Required action:
State the count of lines below in which the word "nullable" appears, and add nothing.

━━ Data to use

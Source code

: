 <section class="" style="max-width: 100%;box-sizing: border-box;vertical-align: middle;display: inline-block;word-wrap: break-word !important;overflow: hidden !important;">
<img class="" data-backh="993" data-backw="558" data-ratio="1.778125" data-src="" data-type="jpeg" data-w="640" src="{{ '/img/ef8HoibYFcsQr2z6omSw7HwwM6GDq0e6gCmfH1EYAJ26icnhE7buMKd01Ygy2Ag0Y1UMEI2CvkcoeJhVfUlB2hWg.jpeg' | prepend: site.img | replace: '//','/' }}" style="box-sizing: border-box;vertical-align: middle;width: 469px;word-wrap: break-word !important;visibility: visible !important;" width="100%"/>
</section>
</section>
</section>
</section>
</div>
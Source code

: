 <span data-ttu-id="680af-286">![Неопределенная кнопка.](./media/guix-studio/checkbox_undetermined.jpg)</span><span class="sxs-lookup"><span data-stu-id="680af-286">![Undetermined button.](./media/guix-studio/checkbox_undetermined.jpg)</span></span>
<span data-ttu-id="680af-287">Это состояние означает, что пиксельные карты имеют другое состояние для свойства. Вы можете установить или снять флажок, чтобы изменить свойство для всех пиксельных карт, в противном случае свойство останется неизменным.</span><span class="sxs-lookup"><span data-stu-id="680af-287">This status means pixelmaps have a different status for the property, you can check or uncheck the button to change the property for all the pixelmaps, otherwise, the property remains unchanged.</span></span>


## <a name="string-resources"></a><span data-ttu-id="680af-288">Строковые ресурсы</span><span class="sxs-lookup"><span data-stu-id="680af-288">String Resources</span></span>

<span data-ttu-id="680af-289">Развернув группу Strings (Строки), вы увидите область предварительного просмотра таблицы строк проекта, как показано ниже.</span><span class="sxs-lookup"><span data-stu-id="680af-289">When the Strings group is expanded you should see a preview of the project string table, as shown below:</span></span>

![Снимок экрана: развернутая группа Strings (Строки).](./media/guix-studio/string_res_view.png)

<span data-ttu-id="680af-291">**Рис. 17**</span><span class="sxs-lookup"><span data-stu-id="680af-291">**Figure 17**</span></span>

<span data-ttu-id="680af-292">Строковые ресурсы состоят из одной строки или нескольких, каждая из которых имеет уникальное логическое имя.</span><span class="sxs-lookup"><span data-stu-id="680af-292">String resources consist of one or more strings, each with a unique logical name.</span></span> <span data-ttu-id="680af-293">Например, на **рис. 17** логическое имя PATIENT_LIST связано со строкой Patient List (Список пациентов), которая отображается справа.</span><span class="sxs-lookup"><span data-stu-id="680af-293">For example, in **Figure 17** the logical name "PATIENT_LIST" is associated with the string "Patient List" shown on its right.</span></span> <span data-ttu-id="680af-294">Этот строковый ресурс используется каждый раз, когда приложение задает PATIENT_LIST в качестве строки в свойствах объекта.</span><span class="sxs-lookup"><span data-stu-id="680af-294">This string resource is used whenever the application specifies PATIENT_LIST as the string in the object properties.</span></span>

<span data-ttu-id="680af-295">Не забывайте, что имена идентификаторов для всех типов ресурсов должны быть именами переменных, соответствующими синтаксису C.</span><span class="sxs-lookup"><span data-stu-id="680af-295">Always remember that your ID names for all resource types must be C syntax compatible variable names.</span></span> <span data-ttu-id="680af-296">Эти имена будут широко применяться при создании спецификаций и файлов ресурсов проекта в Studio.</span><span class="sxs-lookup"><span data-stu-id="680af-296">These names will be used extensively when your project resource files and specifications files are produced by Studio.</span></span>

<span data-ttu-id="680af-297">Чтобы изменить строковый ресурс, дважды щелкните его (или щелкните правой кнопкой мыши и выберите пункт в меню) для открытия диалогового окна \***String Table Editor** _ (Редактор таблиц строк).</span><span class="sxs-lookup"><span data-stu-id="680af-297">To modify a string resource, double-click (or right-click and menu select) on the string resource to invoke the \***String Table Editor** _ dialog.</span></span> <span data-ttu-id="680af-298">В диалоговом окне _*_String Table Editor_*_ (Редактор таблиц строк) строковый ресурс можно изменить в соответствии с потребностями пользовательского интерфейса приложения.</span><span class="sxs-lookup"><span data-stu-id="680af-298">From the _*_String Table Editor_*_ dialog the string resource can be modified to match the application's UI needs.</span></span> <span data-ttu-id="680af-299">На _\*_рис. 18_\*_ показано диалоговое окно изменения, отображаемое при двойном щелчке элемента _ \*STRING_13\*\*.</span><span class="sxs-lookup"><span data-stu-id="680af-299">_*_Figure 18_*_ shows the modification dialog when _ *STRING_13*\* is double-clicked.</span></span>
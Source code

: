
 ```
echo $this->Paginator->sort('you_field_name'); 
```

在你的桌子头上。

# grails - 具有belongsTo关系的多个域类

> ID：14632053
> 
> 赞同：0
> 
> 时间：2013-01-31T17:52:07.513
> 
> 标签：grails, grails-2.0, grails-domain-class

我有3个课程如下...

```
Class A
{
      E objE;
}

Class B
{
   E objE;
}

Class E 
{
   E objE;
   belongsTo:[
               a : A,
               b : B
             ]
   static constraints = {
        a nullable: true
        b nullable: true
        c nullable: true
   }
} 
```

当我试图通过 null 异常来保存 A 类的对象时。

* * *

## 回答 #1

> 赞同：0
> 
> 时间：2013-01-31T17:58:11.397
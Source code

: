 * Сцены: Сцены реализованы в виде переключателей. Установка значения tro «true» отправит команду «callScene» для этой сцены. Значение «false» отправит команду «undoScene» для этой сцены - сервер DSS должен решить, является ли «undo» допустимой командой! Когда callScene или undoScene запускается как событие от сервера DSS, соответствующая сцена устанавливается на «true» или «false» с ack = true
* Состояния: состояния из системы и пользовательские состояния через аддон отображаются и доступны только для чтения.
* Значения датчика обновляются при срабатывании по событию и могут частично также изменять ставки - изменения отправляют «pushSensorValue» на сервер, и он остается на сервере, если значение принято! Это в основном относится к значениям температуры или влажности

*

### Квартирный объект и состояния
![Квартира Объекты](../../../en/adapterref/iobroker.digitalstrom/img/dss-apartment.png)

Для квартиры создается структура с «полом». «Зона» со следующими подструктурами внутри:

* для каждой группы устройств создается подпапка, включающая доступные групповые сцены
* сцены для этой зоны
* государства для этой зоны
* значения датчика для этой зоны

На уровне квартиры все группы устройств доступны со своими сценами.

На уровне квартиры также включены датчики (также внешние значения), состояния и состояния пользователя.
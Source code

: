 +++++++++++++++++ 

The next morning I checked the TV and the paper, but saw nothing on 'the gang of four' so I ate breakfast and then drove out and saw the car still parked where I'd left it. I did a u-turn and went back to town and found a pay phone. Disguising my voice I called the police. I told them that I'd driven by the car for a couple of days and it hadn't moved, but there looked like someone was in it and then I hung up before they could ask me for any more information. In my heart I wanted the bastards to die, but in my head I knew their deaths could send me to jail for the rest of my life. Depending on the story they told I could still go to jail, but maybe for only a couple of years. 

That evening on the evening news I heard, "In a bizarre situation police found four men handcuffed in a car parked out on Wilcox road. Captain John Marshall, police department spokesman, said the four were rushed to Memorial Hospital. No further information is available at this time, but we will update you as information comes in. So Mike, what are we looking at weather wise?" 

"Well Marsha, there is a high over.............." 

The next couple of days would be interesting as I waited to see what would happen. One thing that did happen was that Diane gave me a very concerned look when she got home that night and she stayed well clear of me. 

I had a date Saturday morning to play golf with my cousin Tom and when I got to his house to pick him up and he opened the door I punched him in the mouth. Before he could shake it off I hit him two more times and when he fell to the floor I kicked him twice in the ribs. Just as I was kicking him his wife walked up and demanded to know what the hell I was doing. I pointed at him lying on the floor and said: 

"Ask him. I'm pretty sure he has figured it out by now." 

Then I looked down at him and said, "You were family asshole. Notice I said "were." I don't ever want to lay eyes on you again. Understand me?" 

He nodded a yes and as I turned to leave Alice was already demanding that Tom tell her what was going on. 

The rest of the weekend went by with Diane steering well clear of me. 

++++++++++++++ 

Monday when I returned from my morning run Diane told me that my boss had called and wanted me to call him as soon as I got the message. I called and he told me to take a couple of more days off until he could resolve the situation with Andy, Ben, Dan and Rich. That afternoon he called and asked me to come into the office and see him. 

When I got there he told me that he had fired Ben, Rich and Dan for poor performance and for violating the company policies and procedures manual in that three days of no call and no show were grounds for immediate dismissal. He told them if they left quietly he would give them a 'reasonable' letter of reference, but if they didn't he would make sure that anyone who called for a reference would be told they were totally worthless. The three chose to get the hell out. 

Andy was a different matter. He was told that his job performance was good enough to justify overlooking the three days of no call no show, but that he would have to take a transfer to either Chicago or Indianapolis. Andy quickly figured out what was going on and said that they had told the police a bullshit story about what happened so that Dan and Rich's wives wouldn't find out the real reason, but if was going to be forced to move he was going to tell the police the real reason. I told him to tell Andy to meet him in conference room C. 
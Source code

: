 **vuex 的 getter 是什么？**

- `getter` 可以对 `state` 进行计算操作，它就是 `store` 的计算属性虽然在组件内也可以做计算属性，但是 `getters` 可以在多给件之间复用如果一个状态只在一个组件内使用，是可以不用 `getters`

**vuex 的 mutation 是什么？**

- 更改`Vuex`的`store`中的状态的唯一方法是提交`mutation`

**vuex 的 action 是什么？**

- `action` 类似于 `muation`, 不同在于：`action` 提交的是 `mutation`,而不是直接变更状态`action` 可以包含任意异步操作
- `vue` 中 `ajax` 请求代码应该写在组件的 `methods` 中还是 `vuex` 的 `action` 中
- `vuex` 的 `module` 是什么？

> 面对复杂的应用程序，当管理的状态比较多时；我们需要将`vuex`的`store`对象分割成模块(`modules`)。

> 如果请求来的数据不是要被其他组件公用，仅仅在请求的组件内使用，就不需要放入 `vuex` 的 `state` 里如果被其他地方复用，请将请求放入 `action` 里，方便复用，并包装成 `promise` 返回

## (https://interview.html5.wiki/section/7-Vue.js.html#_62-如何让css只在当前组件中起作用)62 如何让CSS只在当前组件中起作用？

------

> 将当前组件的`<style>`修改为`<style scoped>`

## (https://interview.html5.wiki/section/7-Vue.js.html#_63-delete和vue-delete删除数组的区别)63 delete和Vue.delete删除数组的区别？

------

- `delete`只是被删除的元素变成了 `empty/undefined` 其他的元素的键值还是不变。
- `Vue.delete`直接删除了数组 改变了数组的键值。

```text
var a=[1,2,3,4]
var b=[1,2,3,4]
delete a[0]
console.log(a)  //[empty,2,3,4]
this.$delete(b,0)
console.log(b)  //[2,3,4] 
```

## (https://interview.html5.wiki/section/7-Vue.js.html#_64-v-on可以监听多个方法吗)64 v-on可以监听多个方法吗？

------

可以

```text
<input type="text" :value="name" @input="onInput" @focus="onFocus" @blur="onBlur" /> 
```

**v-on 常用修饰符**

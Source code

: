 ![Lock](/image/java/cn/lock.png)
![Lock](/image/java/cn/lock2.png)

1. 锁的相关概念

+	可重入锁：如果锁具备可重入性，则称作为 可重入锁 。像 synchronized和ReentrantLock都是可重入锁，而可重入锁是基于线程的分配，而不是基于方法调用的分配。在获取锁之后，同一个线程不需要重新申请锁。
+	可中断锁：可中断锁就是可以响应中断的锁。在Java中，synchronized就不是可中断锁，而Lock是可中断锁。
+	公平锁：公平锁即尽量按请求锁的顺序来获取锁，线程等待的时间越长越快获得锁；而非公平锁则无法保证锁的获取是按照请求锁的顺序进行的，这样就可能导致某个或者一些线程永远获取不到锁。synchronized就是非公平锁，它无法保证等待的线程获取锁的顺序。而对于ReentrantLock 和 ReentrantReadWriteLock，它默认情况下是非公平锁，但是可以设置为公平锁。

━━━━

Answer to this exercise:
3